Review Buku: Berawal Dari Tanah (Pinky Chrysantini)

                                                                              

Judul Buku: Berawal dari Tanah (Melihat Ke Dalam Aksi Kependudukan Tanah)

Pengarang: Pinky Chrysantini

Penerbit: Akatiga

Tahun Terbit: 2007

Tebal: 146 Halaman

 

Buku ini ingin melihat bagaimana represi serta intervensi politik-ekonomi rezim orde baru di daerah pedesaan yang mengakibatkan sejumlah perubahan mendasar dalam pembentukan corak produksi dan dinamika aksi politik pada era reformasi. Dalam pengantar diterangkan bahwa pada tahun 1970-an, rezim melakukan strukturisasi di bidang sosial-politik (menertibkan secara administratif) dan bidang ekonomi (teknologi, infrastruktur, dan instansi penopang produksi) guna pertumbuhan ekonomi dan stabilitas politik. Untuk mengoptimalkan upaya itu, elite desa diinkorporasikan sebagai perpanjangan tangan rezim demi mempertahankan status quo kekuasaan.
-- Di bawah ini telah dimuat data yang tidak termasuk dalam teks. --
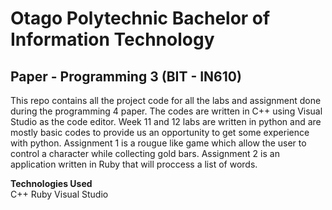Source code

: # Otago Polytechnic Bachelor of Information Technology
## Paper - Programming 3 (BIT - IN610)
This repo contains all the project code for all the labs and assignment done during the programming 4 paper. The codes are written in C++
using Visual Studio as the code editor. Week 11 and 12 labs are written in python and are mostly basic codes to provide us an opportunity 
to get some experience with python. Assignment 1 is a rougue like game which allow the user to control a character while collecting gold
 bars. Assignment 2 is an application written in Ruby that will proccess a list of words.

__Technologies Used__  
C++
Ruby
Visual Studio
Berkembangnya pembangunan dan sarana prasarana transportasi kala itu membuka pintu amat luas antara kota dan desa. Dalam situasi demikian pula elit desa mendominasi hingga terjadi ketimpangan dan menciptakan warga desa beralih pada kerja non-pertanian. Pendidikan, pengalaman kerja di bidang non pertanian, dan perjumpaan dengan kebudayaan kota akhirnya mengubah aspirasi penduduk desa. Sementara, penduduk kota kian memperluas pemukiman karena meningkatnya populasi serta berkembangnya investasi asing di bidang industri, pertambangan, bisnis perkebunan, dan kehutanan, sehingga menyebabkan tata guna lahan di desa ter(di)paksa harus direkonstrukturisasi.
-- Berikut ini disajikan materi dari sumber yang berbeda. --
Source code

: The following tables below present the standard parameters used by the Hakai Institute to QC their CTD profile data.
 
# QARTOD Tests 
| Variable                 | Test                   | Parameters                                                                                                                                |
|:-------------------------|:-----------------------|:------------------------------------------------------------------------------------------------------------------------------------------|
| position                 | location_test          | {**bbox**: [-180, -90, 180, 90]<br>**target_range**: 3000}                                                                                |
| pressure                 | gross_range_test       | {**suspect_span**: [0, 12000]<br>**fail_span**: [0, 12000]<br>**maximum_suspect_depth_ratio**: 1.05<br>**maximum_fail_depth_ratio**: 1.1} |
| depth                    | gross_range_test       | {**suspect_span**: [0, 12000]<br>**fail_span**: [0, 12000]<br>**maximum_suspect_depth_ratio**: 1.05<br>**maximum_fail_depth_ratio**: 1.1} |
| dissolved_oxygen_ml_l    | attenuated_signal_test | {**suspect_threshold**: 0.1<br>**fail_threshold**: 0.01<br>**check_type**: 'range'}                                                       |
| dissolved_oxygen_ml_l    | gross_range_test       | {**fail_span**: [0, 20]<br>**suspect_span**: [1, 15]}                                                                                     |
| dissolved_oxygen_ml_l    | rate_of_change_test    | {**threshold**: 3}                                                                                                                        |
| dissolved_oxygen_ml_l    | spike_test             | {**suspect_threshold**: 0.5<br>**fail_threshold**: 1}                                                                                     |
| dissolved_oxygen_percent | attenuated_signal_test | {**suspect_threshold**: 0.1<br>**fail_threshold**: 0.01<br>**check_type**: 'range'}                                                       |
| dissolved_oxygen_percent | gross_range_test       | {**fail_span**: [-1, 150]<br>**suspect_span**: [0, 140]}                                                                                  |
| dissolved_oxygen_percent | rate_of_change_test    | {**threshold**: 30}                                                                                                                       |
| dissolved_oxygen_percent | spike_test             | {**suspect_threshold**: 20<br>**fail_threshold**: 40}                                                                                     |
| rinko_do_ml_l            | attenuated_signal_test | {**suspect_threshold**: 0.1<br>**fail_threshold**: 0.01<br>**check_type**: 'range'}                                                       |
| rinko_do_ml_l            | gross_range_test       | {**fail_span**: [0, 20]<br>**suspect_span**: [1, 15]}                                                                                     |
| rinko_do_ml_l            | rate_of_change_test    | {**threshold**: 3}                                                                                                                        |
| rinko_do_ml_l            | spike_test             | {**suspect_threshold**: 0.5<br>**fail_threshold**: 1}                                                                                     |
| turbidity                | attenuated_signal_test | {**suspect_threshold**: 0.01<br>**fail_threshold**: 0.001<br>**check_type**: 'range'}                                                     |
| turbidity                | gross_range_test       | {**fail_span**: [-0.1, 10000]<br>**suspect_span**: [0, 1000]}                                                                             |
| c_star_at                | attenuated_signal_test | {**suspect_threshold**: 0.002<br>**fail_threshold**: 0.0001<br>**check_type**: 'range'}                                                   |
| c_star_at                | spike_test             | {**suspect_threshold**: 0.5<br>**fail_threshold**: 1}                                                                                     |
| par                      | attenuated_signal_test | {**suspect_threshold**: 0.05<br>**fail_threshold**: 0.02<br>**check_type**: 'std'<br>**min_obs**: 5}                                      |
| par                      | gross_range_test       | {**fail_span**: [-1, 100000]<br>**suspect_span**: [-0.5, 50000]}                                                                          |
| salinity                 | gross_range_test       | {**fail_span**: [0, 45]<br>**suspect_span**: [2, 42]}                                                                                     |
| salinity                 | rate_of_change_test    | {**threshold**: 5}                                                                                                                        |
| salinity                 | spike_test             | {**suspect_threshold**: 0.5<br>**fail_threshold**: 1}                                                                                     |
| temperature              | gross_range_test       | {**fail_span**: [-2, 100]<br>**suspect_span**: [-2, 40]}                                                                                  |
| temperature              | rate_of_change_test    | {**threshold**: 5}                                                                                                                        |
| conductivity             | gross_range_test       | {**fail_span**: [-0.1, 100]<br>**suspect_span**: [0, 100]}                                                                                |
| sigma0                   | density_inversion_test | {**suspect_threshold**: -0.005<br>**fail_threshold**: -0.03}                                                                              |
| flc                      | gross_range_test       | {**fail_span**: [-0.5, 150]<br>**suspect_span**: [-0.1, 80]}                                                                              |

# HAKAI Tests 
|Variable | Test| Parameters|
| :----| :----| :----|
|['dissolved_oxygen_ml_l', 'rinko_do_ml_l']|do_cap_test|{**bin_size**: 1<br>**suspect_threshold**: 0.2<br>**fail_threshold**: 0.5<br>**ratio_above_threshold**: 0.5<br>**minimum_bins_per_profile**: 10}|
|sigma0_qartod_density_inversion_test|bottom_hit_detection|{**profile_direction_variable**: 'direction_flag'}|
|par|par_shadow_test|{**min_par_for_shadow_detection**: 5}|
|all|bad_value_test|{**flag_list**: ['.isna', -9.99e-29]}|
Ketika krisis moneter terjadi sewaktu rezim Pak Harto berkuasa, lahirlah gerakan petani yang cenderung menghembuskan wacana dengan judul, reclaim tanah, saat menuju era roformasi. Namun perspektif yang menarik dari penelitian yang dilakukan oleh Pinky, mengungkapkan bahwa mereka yang telah berhasil menduduki tanah reclaim, yang direbut dengan perjuangan pelik (masuk ke era reformasi), ternyata malah menyewakan tanahnya kepada kontraktor tebu setempat. Lalu, uang sewa tersebutpun dipakai pula untuk membangun rumah dengan gaya rumah di perkotaan, beli sepeda motor (simbol kemajuan), dll yang mengarah pada tren metropolitan. Itu artinya, pendapatan sewa yang didapatkan masyarakat tendensius ditujukan pada kegiatan-kegiatan non pertanian.

Petani yang terhegemoni cara hidup kota akhirnya hanya mendapat penghasilan yang kecil sebagai buruh tebu dan untuk pemenuhan kebutuhan sehari-hari dominan ditopang oleh hutang. Alhasil, tanah yang sebelumnya disewakan akhirnya dijual pada golongan kaya. Disinilah retribusi sebagai hasil perjuagan tersebut tidak lagi berujung pada kesejahteraan, melainkan kembali melahirkan kesenjangan. Tindakan inilah yang menjadi pertanyaan besar atas perjuangan yang ditempuh untuk mendapatkan tanah, serta pengorbanan harta benda hingga nyawa. Lantas, apa makna tanah bagi petani saat itu? Terkait soal itulah buku ini ingin berupaya menelisik hubungan manusia dengan tanah lewat aksi kependudukan tanah dan perlakuan terhadap tanah setelahnya.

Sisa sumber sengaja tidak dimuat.